* **Your goal**
Skip the pictures and write out, word for word, the lines below from the one with "python rl_agent/scripts/train_scripts/train_ppo.py" through the one with "الشباح | دجاج", inclusive.

* **Collected data**

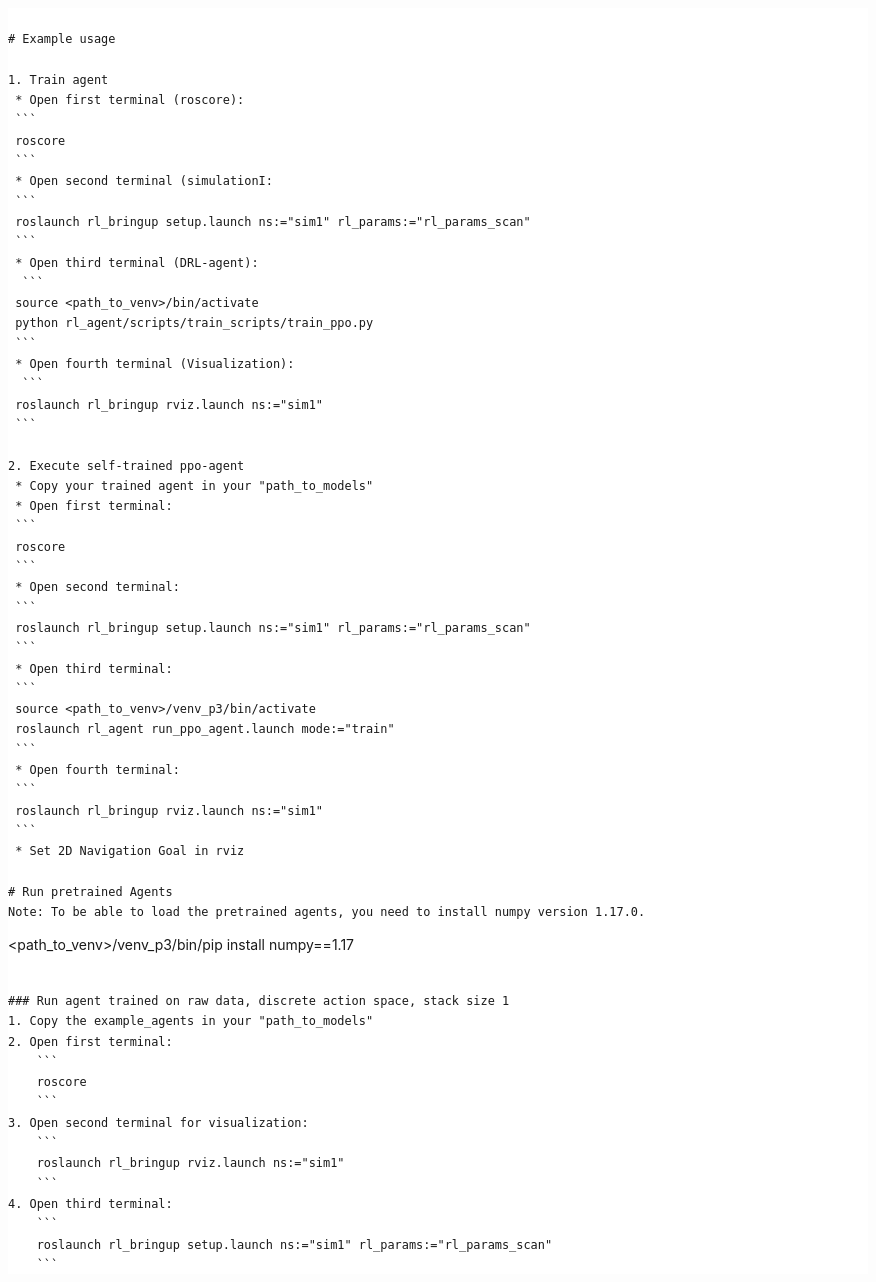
   ```

# Example usage

1. Train agent
    * Open first terminal (roscore): 
    ```
    roscore
    ```
    * Open second terminal (simulationI:
    ```
    roslaunch rl_bringup setup.launch ns:="sim1" rl_params:="rl_params_scan"
    ```
    * Open third terminal (DRL-agent):
     ```
    source <path_to_venv>/bin/activate 
    python rl_agent/scripts/train_scripts/train_ppo.py
    ```
    * Open fourth terminal (Visualization):
     ```
    roslaunch rl_bringup rviz.launch ns:="sim1"
    ```

2. Execute self-trained ppo-agent
    * Copy your trained agent in your "path_to_models"
    * Open first terminal: 
    ```
    roscore
    ```
    * Open second terminal: 
    ```
    roslaunch rl_bringup setup.launch ns:="sim1" rl_params:="rl_params_scan"
    ```
    * Open third terminal:
    ```
    source <path_to_venv>/venv_p3/bin/activate 
    roslaunch rl_agent run_ppo_agent.launch mode:="train"
    ```
    * Open fourth terminal: 
    ```
    roslaunch rl_bringup rviz.launch ns:="sim1"
    ```
    * Set 2D Navigation Goal in rviz

# Run pretrained Agents
Note: To be able to load the pretrained agents, you need to install numpy version 1.17.0.
```
<path_to_venv>/venv_p3/bin/pip install numpy==1.17
```

### Run agent trained on raw data, discrete action space, stack size 1
1. Copy the example_agents in your "path_to_models"
2. Open first terminal: 
    ```
    roscore
    ```
3. Open second terminal for visualization: 
    ```
    roslaunch rl_bringup rviz.launch ns:="sim1"
    ```
4. Open third terminal: 
    ```
    roslaunch rl_bringup setup.launch ns:="sim1" rl_params:="rl_params_scan"
    ```
```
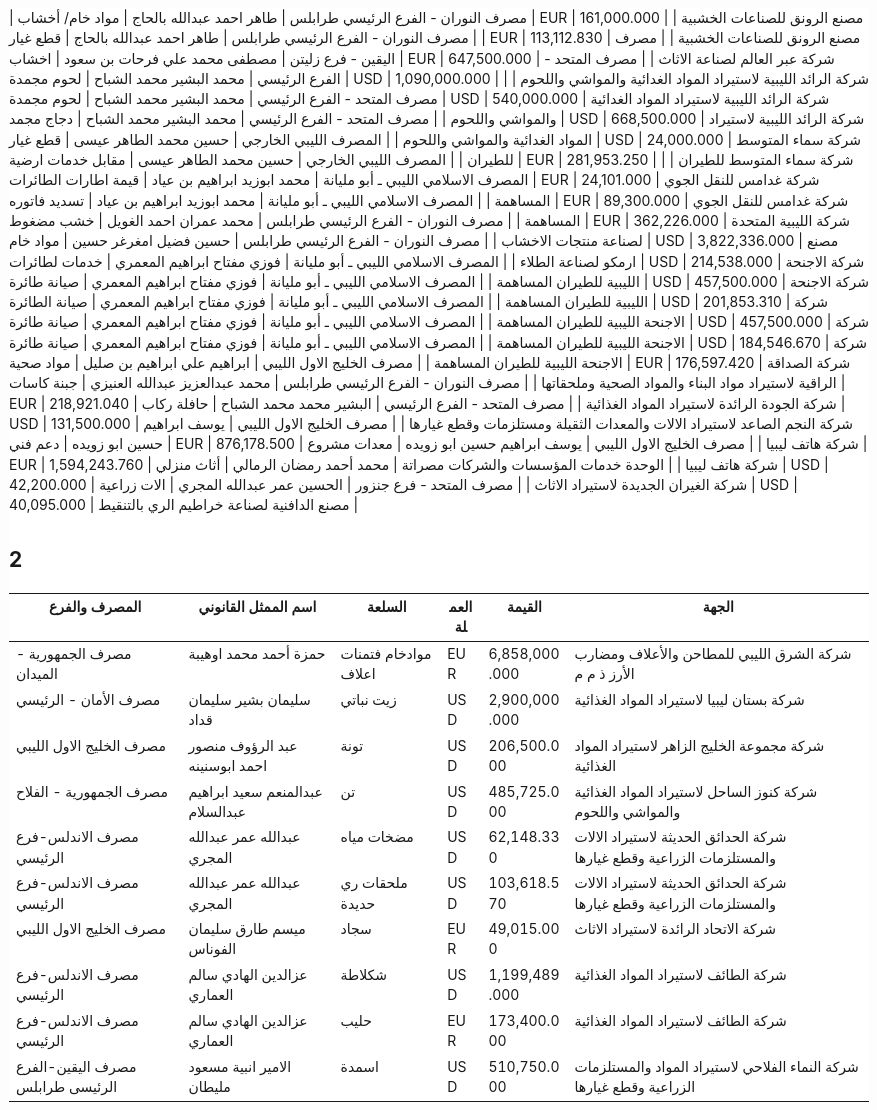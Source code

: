 | مصرف النوران - الفرع الرئيسي طرابلس | طاهر احمد عبدالله بالحاج | مواد خام/ أخشاب | EUR | 161,000.000 | مصنع الرونق للصناعات الخشبية |
| مصرف النوران - الفرع الرئيسي طرابلس | طاهر احمد عبدالله بالحاج | قطع غيار | EUR | 113,112.830 | مصنع الرونق للصناعات الخشبية |
| مصرف اليقين - فرع زليتن | مصطفى محمد علي فرحات بن سعود | اخشاب | EUR | 647,500.000 | شركة عبر العالم لصناعة الاثاث |
| مصرف المتحد - الفرع الرئيسي | محمد البشير محمد الشباح | لحوم مجمدة | USD | 1,090,000.000 | شركة الرائد الليبية لاستيراد المواد الغدائية والمواشي واللحوم |
| مصرف المتحد - الفرع الرئيسي | محمد البشير محمد الشباح | لحوم مجمدة | USD | 540,000.000 | شركة الرائد الليبية لاستيراد المواد الغدائية والمواشي واللحوم |
| مصرف المتحد - الفرع الرئيسي | محمد البشير محمد الشباح | دجاج مجمد | USD | 668,500.000 | شركة الرائد الليبية لاستيراد المواد الغدائية والمواشي واللحوم |
| المصرف الليبي الخارجي | حسين محمد الطاهر عيسى | قطع غيار | USD | 24,000.000 | شركة سماء المتوسط للطيران |
| المصرف الليبي الخارجي | حسين محمد الطاهر عيسى | مقابل خدمات ارضية | EUR | 281,953.250 | شركة سماء المتوسط للطيران |
| المصرف الاسلامي الليبي ـ أبو مليانة | محمد ابوزيد ابراهيم بن عياد | قيمة اطارات الطائرات | EUR | 24,101.000 | شركة غدامس للنقل الجوي المساهمة |
| المصرف الاسلامي الليبي ـ أبو مليانة | محمد ابوزيد ابراهيم بن عياد | تسديد فاتوره | EUR | 89,300.000 | شركة غدامس للنقل الجوي المساهمة |
| مصرف النوران - الفرع الرئيسي طرابلس | محمد عمران احمد الغويل | خشب مضغوط | EUR | 362,226.000 | شركة الليبية المتحدة لصناعة منتجات الاخشاب |
| مصرف النوران - الفرع الرئيسي طرابلس | حسين فضيل امغرغر حسين | مواد خام | USD | 3,822,336.000 | مصنع ارمكو لصناعة الطلاء |
| المصرف الاسلامي الليبي ـ أبو مليانة | فوزي مفتاح ابراهيم المعمري | خدمات لطائرات | USD | 214,538.000 | شركة الاجنحة الليبية للطيران المساهمة |
| المصرف الاسلامي الليبي ـ أبو مليانة | فوزي مفتاح ابراهيم المعمري | صيانة طائرة | USD | 457,500.000 | شركة الاجنحة الليبية للطيران المساهمة |
| المصرف الاسلامي الليبي ـ أبو مليانة | فوزي مفتاح ابراهيم المعمري | صيانة الطائرة | USD | 201,853.310 | شركة الاجنحة الليبية للطيران المساهمة |
| المصرف الاسلامي الليبي ـ أبو مليانة | فوزي مفتاح ابراهيم المعمري | صيانة طائرة | USD | 457,500.000 | شركة الاجنحة الليبية للطيران المساهمة |
| المصرف الاسلامي الليبي ـ أبو مليانة | فوزي مفتاح ابراهيم المعمري | صيانة طائرة | USD | 184,546.670 | شركة الاجنحة الليبية للطيران المساهمة |
| مصرف الخليج الاول الليبي | ابراهيم علي ابراهيم بن صليل | مواد صحية | EUR | 176,597.420 | شركة الصداقة الراقية لاستيراد مواد البناء والمواد الصحية وملحقاتها |
| مصرف النوران - الفرع الرئيسي طرابلس | محمد عبدالعزيز عبدالله العنيزي | جبنة كاسات | EUR | 218,921.040 | شركة الجودة الرائدة لاستيراد المواد الغذائية |
| مصرف المتحد - الفرع الرئيسي | البشير محمد محمد الشباح | حافلة ركاب | USD | 131,500.000 | شركة النجم الصاعد لاستيراد الالات والمعدات الثقيلة ومستلزمات وقطع غيارها |
| مصرف الخليج الاول الليبي | يوسف ابراهيم حسين ابو زويده | دعم فني | EUR | 876,178.500 | شركة هاتف ليبيا |
| مصرف الخليج الاول الليبي | يوسف ابراهيم حسين ابو زويده | معدات مشروع | EUR | 1,594,243.760 | شركة هاتف ليبيا |
| الوحدة خدمات المؤسسات والشركات مصراتة | محمد أحمد رمضان الرمالي | أثاث منزلي | USD | 42,200.000 | شركة الغيران الجديدة لاستيراد الاثاث |
| مصرف المتحد - فرع جنزور | الحسين عمر عبدالله المجري | الات زراعية | USD | 40,095.000 | مصنع الدافنية لصناعة خراطيم الري بالتنقيط |

2
---
| المصرف والفرع | اسم الممثل القانوني | السلعة | العملة | القيمة | الجهة |
|---------------|---------------------|--------|--------|--------|-------|
| مصرف الجمهورية - الميدان | حمزة أحمد محمد اوهيبة | موادخام فتمنات اعلاف | EUR | 6,858,000.000 | شركة الشرق الليبي للمطاحن والأعلاف ومضارب الأرز ذ م م |
| مصرف الأمان - الرئيسي | سليمان بشير سليمان قداد | زيت نباتي | USD | 2,900,000.000 | شركة بستان ليبيا لاستيراد المواد الغذائية |
| مصرف الخليج الاول الليبي | عبد الرؤوف منصور احمد ابوسنينه | تونة | USD | 206,500.000 | شركة مجموعة الخليج الزاهر لاستيراد المواد الغذائية |
| مصرف الجمهورية - الفلاح | عبدالمنعم سعيد ابراهيم عبدالسلام | تن | USD | 485,725.000 | شركة كنوز الساحل لاستيراد المواد الغذائية والمواشي واللحوم |
| مصرف الاندلس-فرع الرئيسي | عبدالله عمر عبدالله المجري | مضخات مياه | USD | 62,148.330 | شركة الحدائق الحديثة لاستيراد الالات والمستلزمات الزراعية وقطع غيارها |
| مصرف الاندلس-فرع الرئيسي | عبدالله عمر عبدالله المجري | ملحقات ري حديدة | USD | 103,618.570 | شركة الحدائق الحديثة لاستيراد الالات والمستلزمات الزراعية وقطع غيارها |
| مصرف الخليج الاول الليبي | ميسم طارق سليمان الفوناس | سجاد | EUR | 49,015.000 | شركة الاتحاد الرائدة لاستيراد الاثاث |
| مصرف الاندلس-فرع الرئيسي | عزالدين الهادي سالم العماري | شكلاطة | USD | 1,199,489.000 | شركة الطائف لاستيراد المواد الغذائية |
| مصرف الاندلس-فرع الرئيسي | عزالدين الهادي سالم العماري | حليب | EUR | 173,400.000 | شركة الطائف لاستيراد المواد الغذائية |
| مصرف اليقين-الفرع الرئيسى طرابلس | الامير انبية مسعود مليطان | اسمدة | USD | 510,750.000 | شركة النماء الفلاحي لاستيراد المواد والمستلزمات الزراعية وقطع غيارها |
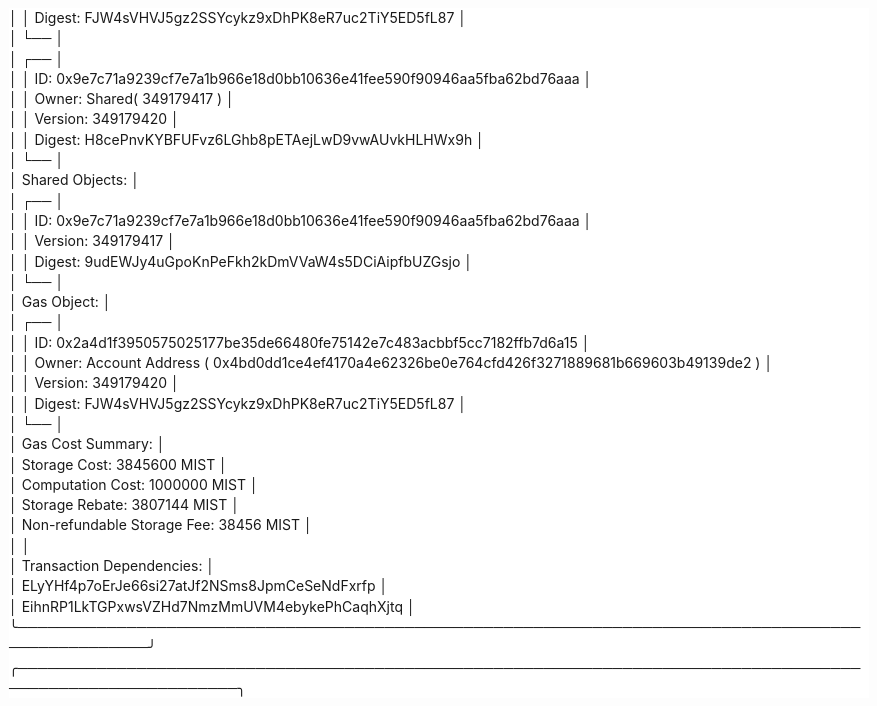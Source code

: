│  │ Digest: FJW4sVHVJ5gz2SSYcykz9xDhPK8eR7uc2TiY5ED5fL87                                           │       
│  └──                                                                                              │       
│  ┌──                                                                                              │       
│  │ ID: 0x9e7c71a9239cf7e7a1b966e18d0bb10636e41fee590f90946aa5fba62bd76aaa                         │       
│  │ Owner: Shared( 349179417 )                                                                     │       
│  │ Version: 349179420                                                                             │       
│  │ Digest: H8cePnvKYBFUFvz6LGhb8pETAejLwD9vwAUvkHLHWx9h                                           │       
│  └──                                                                                              │       
│ Shared Objects:                                                                                   │       
│  ┌──                                                                                              │       
│  │ ID: 0x9e7c71a9239cf7e7a1b966e18d0bb10636e41fee590f90946aa5fba62bd76aaa                         │       
│  │ Version: 349179417                                                                             │       
│  │ Digest: 9udEWJy4uGpoKnPeFkh2kDmVVaW4s5DCiAipfbUZGsjo                                           │       
│  └──                                                                                              │       
│ Gas Object:                                                                                       │       
│  ┌──                                                                                              │       
│  │ ID: 0x2a4d1f3950575025177be35de66480fe75142e7c483acbbf5cc7182ffb7d6a15                         │       
│  │ Owner: Account Address ( 0x4bd0dd1ce4ef4170a4e62326be0e764cfd426f3271889681b669603b49139de2 )  │       
│  │ Version: 349179420                                                                             │       
│  │ Digest: FJW4sVHVJ5gz2SSYcykz9xDhPK8eR7uc2TiY5ED5fL87                                           │       
│  └──                                                                                              │       
│ Gas Cost Summary:                                                                                 │       
│    Storage Cost: 3845600 MIST                                                                     │       
│    Computation Cost: 1000000 MIST                                                                 │       
│    Storage Rebate: 3807144 MIST                                                                   │       
│    Non-refundable Storage Fee: 38456 MIST                                                         │       
│                                                                                                   │       
│ Transaction Dependencies:                                                                         │       
│    ELyYHf4p7oErJe66si27atJf2NSms8JpmCeSeNdFxrfp                                                   │       
│    EihnRP1LkTGPxwsVZHd7NmzMmUVM4ebykePhCaqhXjtq                                                   │       
╰───────────────────────────────────────────────────────────────────────────────────────────────────╯       
╭────────────────────────────────────────────────────────────────────────────────────────────────────────────╮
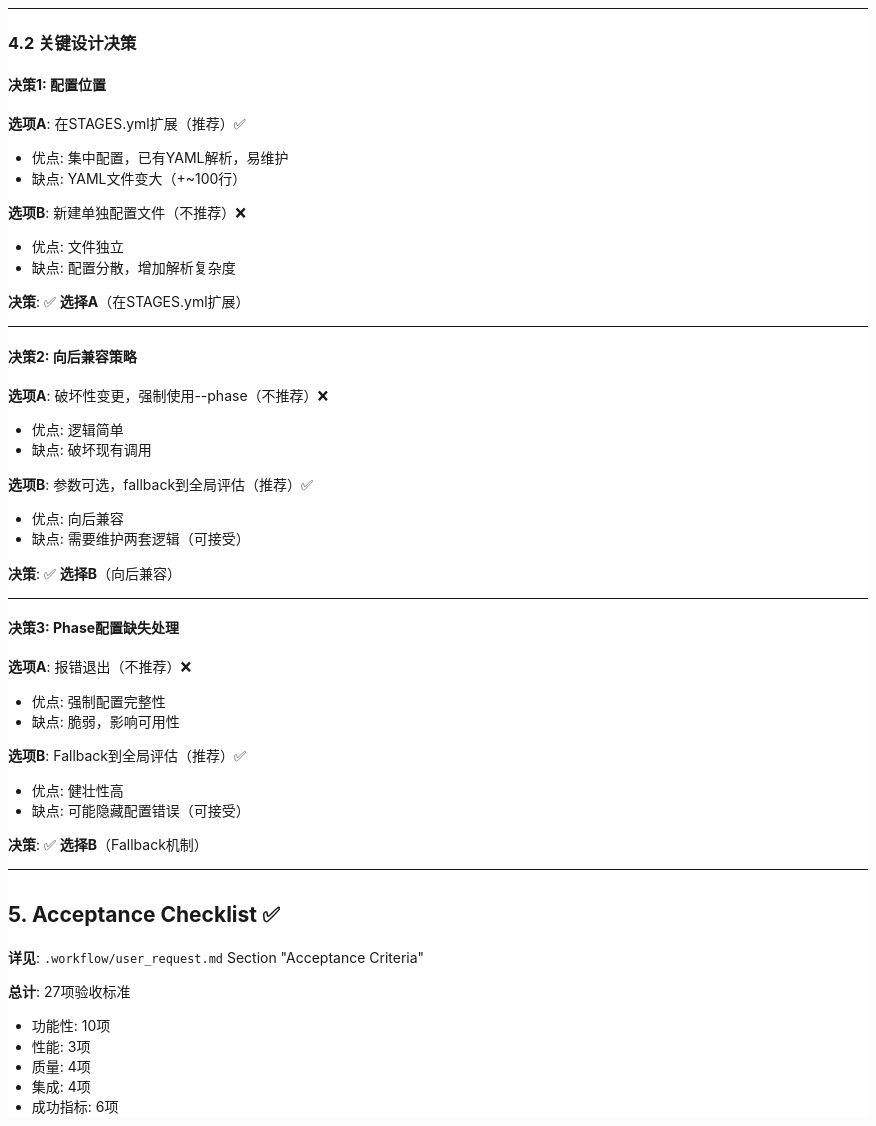 
---

### 4.2 关键设计决策

#### 决策1: 配置位置

**选项A**: 在STAGES.yml扩展（推荐）✅
- 优点: 集中配置，已有YAML解析，易维护
- 缺点: YAML文件变大（+~100行）

**选项B**: 新建单独配置文件（不推荐）❌
- 优点: 文件独立
- 缺点: 配置分散，增加解析复杂度

**决策**: ✅ **选择A**（在STAGES.yml扩展）

---

#### 决策2: 向后兼容策略

**选项A**: 破坏性变更，强制使用--phase（不推荐）❌
- 优点: 逻辑简单
- 缺点: 破坏现有调用

**选项B**: 参数可选，fallback到全局评估（推荐）✅
- 优点: 向后兼容
- 缺点: 需要维护两套逻辑（可接受）

**决策**: ✅ **选择B**（向后兼容）

---

#### 决策3: Phase配置缺失处理

**选项A**: 报错退出（不推荐）❌
- 优点: 强制配置完整性
- 缺点: 脆弱，影响可用性

**选项B**: Fallback到全局评估（推荐）✅
- 优点: 健壮性高
- 缺点: 可能隐藏配置错误（可接受）

**决策**: ✅ **选择B**（Fallback机制）

---

## 5. Acceptance Checklist ✅

**详见**: `.workflow/user_request.md` Section "Acceptance Criteria"

**总计**: 27项验收标准
- 功能性: 10项
- 性能: 3项
- 质量: 4项
- 集成: 4项
- 成功指标: 6项
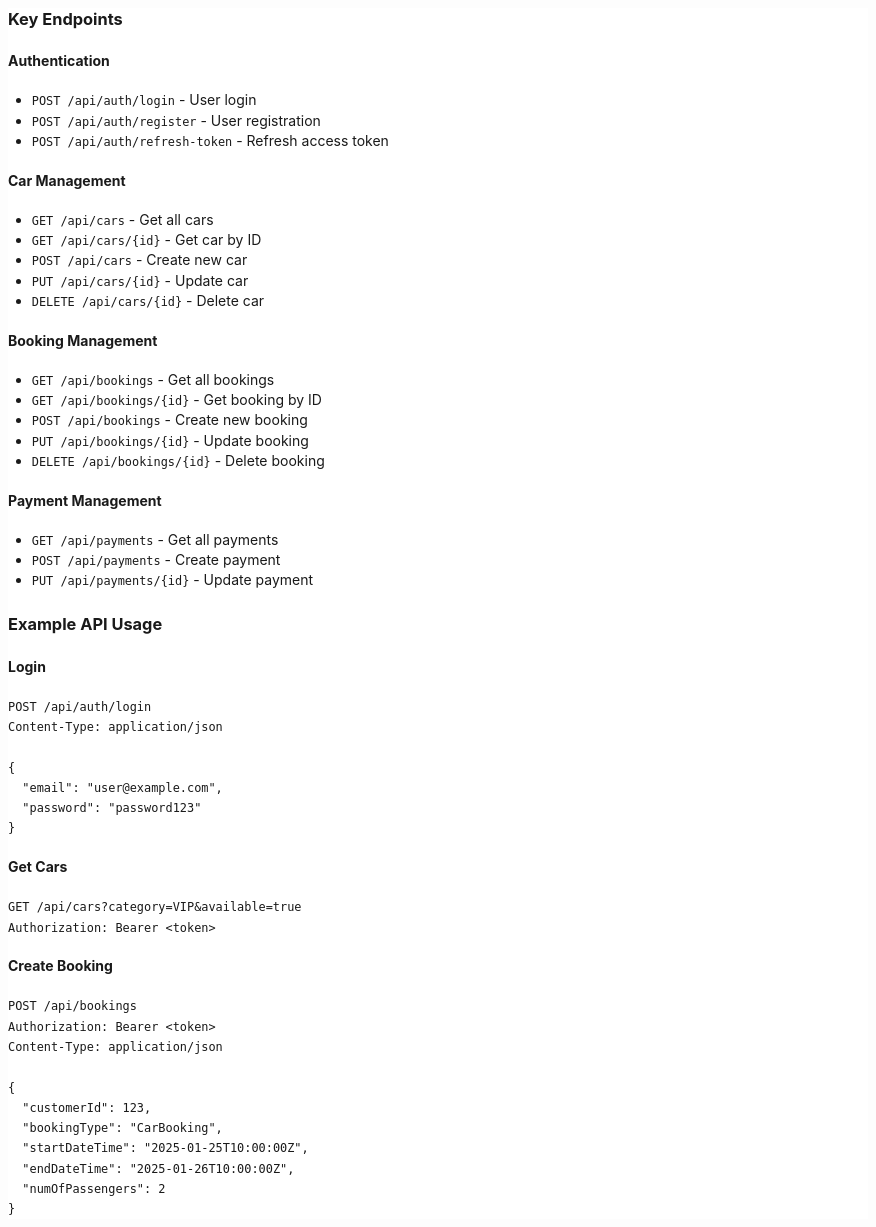 ### Key Endpoints

#### Authentication
- `POST /api/auth/login` - User login
- `POST /api/auth/register` - User registration
- `POST /api/auth/refresh-token` - Refresh access token

#### Car Management
- `GET /api/cars` - Get all cars
- `GET /api/cars/{id}` - Get car by ID
- `POST /api/cars` - Create new car
- `PUT /api/cars/{id}` - Update car
- `DELETE /api/cars/{id}` - Delete car

#### Booking Management
- `GET /api/bookings` - Get all bookings
- `GET /api/bookings/{id}` - Get booking by ID
- `POST /api/bookings` - Create new booking
- `PUT /api/bookings/{id}` - Update booking
- `DELETE /api/bookings/{id}` - Delete booking

#### Payment Management
- `GET /api/payments` - Get all payments
- `POST /api/payments` - Create payment
- `PUT /api/payments/{id}` - Update payment

### Example API Usage

#### Login
```http
POST /api/auth/login
Content-Type: application/json

{
  "email": "user@example.com",
  "password": "password123"
}
```

#### Get Cars
```http
GET /api/cars?category=VIP&available=true
Authorization: Bearer <token>
```

#### Create Booking
```http
POST /api/bookings
Authorization: Bearer <token>
Content-Type: application/json

{
  "customerId": 123,
  "bookingType": "CarBooking",
  "startDateTime": "2025-01-25T10:00:00Z",
  "endDateTime": "2025-01-26T10:00:00Z",
  "numOfPassengers": 2
}
```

* **Answer for the task**
    python rl_agent/scripts/train_scripts/train_ppo.py
    ```
    * Open fourth terminal (Visualization):
     ```
    roslaunch rl_bringup rviz.launch ns:="sim1"
    ```

2. Execute self-trained ppo-agent
    * Copy your trained agent in your "path_to_models"
    * Open first terminal: 
    ```
    roscore
    ```
    * Open second terminal: 
    ```
    roslaunch rl_bringup setup.launch ns:="sim1" rl_params:="rl_params_scan"
    ```
    * Open third terminal:
    ```
    source <path_to_venv>/venv_p3/bin/activate 
    roslaunch rl_agent run_ppo_agent.launch mode:="train"
    ```
    * Open fourth terminal: 
    ```
    roslaunch rl_bringup rviz.launch ns:="sim1"
    ```
    * Set 2D Navigation Goal in rviz

# Run pretrained Agents
Note: To be able to load the pretrained agents, you need to install numpy version 1.17.0.
```
<path_to_venv>/venv_p3/bin/pip install numpy==1.17
```

### Run agent trained on raw data, discrete action space, stack size 1
1. Copy the example_agents in your "path_to_models"
2. Open first terminal: 
    ```
    roscore
    ```
3. Open second terminal for visualization: 
    ```
    roslaunch rl_bringup rviz.launch ns:="sim1"
    ```
4. Open third terminal: 
    ```
    roslaunch rl_bringup setup.launch ns:="sim1" rl_params:="rl_params_scan"
    ```
```
Source code

: | مصرف النوران - الفرع الرئيسي طرابلس | طاهر احمد عبدالله بالحاج | مواد خام/ أخشاب | EUR | 161,000.000 | مصنع الرونق للصناعات الخشبية |
| مصرف النوران - الفرع الرئيسي طرابلس | طاهر احمد عبدالله بالحاج | قطع غيار | EUR | 113,112.830 | مصنع الرونق للصناعات الخشبية |
| مصرف اليقين - فرع زليتن | مصطفى محمد علي فرحات بن سعود | اخشاب | EUR | 647,500.000 | شركة عبر العالم لصناعة الاثاث |
| مصرف المتحد - الفرع الرئيسي | محمد البشير محمد الشباح | لحوم مجمدة | USD | 1,090,000.000 | شركة الرائد الليبية لاستيراد المواد الغدائية والمواشي واللحوم |
| مصرف المتحد - الفرع الرئيسي | محمد البشير محمد الشباح | لحوم مجمدة | USD | 540,000.000 | شركة الرائد الليبية لاستيراد المواد الغدائية والمواشي واللحوم |
| مصرف المتحد - الفرع الرئيسي | محمد البشير محمد الشباح | دجاج مجمد | USD | 668,500.000 | شركة الرائد الليبية لاستيراد المواد الغدائية والمواشي واللحوم |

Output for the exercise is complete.